In pancreatic ductal adenocarcinoma (PDAC) KRAS activating point mutations are frequently observed. KRAS inhibitors specific for the G12C mutation have been developed to selectively target cancer cells. However, KRASG12C cells display metabolic adaptations and rapidly acquire resistance to the treatment. Peptidyl Arginine Deiminases (PADIs) catalyze the conversion of peptidyl-arginine into citrulline residues, influencing the activity of targeted enzymes and modifying the state of the chromatin by histone citrullination. Although there is evidence that PADIs can modulate the activity of enzymes involved in metabolism, the role of these proteins in sustaining cancer cells remains to be clarified.
In this project we aim to evaluate the contribution of PADIs in controlling the metabolic resetting of cancer cells that have acquired resistance to KRAS inhibition.

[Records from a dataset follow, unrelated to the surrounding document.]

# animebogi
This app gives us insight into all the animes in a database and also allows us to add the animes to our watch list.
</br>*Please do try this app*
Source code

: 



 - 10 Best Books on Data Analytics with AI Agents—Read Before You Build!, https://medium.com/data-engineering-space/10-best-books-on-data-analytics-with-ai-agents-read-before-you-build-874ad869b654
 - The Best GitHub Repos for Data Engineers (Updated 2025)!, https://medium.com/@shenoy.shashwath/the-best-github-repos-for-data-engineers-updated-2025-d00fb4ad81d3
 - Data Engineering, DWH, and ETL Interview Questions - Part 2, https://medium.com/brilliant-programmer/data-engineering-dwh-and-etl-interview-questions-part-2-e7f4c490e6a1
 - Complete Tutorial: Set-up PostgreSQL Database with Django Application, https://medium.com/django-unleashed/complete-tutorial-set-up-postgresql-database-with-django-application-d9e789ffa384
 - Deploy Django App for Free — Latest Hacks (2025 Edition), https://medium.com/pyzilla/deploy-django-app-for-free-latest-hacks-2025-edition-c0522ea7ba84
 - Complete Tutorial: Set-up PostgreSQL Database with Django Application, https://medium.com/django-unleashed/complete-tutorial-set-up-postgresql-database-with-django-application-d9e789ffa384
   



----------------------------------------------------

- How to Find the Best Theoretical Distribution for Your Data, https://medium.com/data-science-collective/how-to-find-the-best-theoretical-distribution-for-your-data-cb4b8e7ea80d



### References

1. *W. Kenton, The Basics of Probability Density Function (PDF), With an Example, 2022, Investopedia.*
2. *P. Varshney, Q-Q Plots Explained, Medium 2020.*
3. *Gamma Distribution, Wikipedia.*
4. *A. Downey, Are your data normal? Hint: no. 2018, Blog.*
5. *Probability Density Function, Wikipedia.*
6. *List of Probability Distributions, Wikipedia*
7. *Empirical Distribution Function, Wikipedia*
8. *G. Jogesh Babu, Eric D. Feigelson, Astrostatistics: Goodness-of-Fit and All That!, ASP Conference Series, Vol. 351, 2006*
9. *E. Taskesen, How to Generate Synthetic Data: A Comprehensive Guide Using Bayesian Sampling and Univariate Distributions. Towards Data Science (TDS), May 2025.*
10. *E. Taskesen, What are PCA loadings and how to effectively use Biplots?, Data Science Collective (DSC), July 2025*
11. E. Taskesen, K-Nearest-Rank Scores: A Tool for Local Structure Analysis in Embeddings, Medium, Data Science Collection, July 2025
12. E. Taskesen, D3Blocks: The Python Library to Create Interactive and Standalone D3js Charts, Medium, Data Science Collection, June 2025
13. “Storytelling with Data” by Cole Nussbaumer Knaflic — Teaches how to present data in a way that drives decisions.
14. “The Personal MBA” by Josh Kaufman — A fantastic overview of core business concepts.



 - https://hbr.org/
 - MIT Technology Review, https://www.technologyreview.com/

We studied the PDAC cell line MIA PaCa-2 and evaluated the effect of KRASG12C degradation mediated by the PROTAC LC-2 in combination with PADI inhibition obtained by the pan-PADI inhibitor BB-Cl-amidine. Colony formation assay and biochemical assays were used to evaluate the viability of cancer cells and the metabolic resetting achieved after co-treatment.
In MIA PaCa-2 cells, KRASG12C forced degradation led to PADI1 and PADI3 down-regulation. Conversely, MIA PaCa-2 cells developing LC-2 resistance increased PADI1 and PADI3 protein levels. Interestingly, PADI inhibition with BB-Cl-amidine had a limited effect on viability of MIA PaCa-2 cells if used alone, but displayed a strong synergic anti-neoplastic effect when combined with LC-2 treatment. Indeed, the co-treatment with LC-2 and BB-Cl-amidine rapidly induced apoptosis in PDAC cells, leading to a drastic decrease of ATP level and colony formation.
These data suggest that PADIs play a fundamental role in the metabolic adaptations observed in LC-2 resistant cells. Thus, a combined approach that targets KRASG12C and PADIs appears to be promising in PDAC therapy.